> [Source records]:
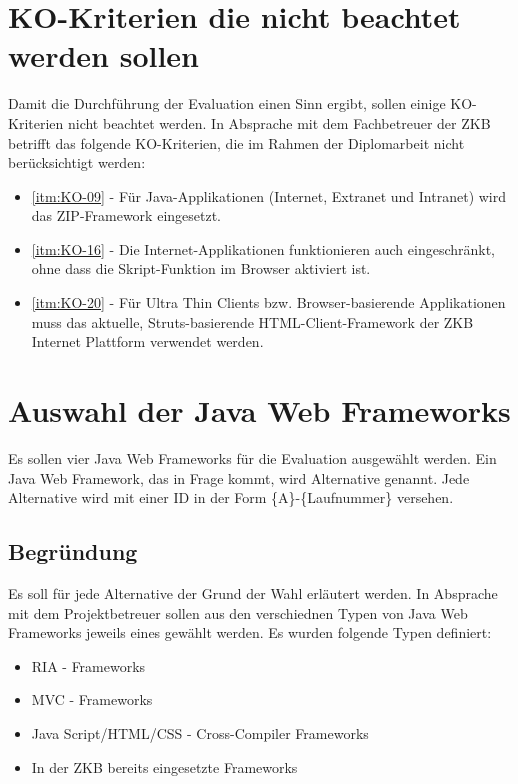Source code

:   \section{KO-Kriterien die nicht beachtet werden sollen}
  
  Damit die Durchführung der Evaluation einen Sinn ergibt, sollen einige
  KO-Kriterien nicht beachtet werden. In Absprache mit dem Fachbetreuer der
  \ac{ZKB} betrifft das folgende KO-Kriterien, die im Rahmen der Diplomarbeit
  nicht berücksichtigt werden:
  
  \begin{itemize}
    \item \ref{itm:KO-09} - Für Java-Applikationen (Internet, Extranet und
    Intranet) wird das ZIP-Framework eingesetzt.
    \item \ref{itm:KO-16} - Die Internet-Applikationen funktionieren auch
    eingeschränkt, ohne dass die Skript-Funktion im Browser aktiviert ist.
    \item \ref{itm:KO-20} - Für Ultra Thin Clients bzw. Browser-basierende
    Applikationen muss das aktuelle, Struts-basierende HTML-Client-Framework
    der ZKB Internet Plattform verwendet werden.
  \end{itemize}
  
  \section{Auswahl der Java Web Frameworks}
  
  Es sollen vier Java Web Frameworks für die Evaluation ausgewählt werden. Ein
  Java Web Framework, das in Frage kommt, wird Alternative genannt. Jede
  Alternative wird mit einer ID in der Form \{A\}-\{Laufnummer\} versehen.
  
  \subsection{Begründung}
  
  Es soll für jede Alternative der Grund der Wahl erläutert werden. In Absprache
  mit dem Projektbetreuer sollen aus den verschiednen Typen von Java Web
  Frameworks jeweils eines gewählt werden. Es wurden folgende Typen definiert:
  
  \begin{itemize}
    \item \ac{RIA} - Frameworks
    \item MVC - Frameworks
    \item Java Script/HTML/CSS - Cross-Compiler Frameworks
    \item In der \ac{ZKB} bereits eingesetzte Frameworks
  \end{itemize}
--
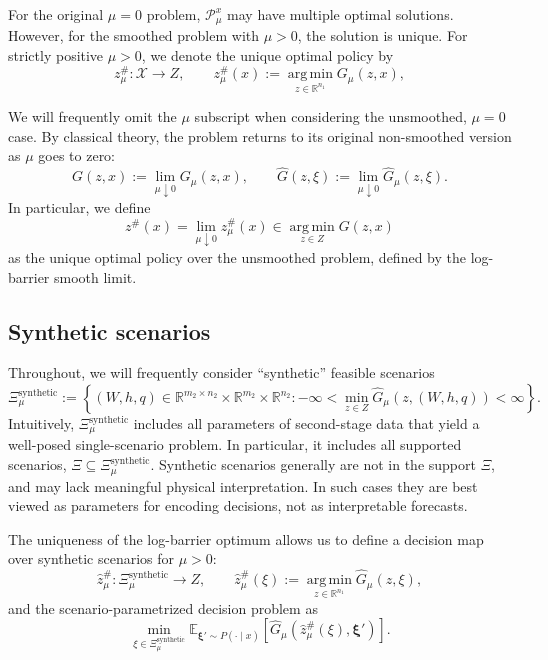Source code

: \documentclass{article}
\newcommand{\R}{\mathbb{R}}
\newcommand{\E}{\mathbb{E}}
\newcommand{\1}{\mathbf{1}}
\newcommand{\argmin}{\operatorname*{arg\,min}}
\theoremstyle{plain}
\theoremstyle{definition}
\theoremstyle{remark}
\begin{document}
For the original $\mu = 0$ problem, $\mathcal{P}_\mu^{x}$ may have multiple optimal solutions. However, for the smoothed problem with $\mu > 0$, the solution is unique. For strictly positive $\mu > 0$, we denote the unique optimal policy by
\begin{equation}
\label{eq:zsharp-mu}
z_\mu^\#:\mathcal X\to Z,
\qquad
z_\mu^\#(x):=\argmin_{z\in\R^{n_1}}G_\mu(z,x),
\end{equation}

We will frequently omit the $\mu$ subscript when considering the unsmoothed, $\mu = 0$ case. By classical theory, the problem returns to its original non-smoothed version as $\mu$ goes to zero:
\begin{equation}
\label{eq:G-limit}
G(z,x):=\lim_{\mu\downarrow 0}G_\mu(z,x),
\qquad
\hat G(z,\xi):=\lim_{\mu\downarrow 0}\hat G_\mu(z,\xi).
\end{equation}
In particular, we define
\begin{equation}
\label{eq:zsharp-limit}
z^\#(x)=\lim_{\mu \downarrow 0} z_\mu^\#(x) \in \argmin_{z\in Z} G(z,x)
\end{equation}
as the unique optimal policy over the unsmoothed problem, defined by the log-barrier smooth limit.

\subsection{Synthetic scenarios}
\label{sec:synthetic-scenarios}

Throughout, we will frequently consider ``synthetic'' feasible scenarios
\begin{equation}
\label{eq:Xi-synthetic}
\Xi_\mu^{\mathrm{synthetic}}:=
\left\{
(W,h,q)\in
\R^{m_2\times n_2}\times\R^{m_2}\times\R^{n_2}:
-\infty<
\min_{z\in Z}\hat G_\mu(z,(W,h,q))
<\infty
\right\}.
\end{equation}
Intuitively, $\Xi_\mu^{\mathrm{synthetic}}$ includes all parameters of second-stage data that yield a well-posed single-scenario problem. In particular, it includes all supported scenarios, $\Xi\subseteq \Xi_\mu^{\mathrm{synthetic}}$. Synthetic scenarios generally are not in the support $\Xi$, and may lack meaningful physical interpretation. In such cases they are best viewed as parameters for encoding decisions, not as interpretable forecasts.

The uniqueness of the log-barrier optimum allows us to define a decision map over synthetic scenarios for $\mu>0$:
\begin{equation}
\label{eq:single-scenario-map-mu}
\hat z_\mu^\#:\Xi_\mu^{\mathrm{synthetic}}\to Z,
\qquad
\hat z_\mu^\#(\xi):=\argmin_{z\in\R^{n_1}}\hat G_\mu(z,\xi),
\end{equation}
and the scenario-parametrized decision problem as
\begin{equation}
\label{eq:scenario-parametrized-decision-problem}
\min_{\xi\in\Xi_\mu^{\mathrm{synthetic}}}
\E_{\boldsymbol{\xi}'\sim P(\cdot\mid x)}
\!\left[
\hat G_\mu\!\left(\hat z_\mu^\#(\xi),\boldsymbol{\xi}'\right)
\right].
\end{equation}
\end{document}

> [Task to complete]: Would you copy out each line of the records above where the word "Java" occurs?

> [Exercise result]:
    \item \ref{itm:KO-09} - Für Java-Applikationen (Internet, Extranet und
  \section{Auswahl der Java Web Frameworks}
  Es sollen vier Java Web Frameworks für die Evaluation ausgewählt werden. Ein
  Java Web Framework, das in Frage kommt, wird Alternative genannt. Jede
  mit dem Projektbetreuer sollen aus den verschiednen Typen von Java Web
    \item Java Script/HTML/CSS - Cross-Compiler Frameworks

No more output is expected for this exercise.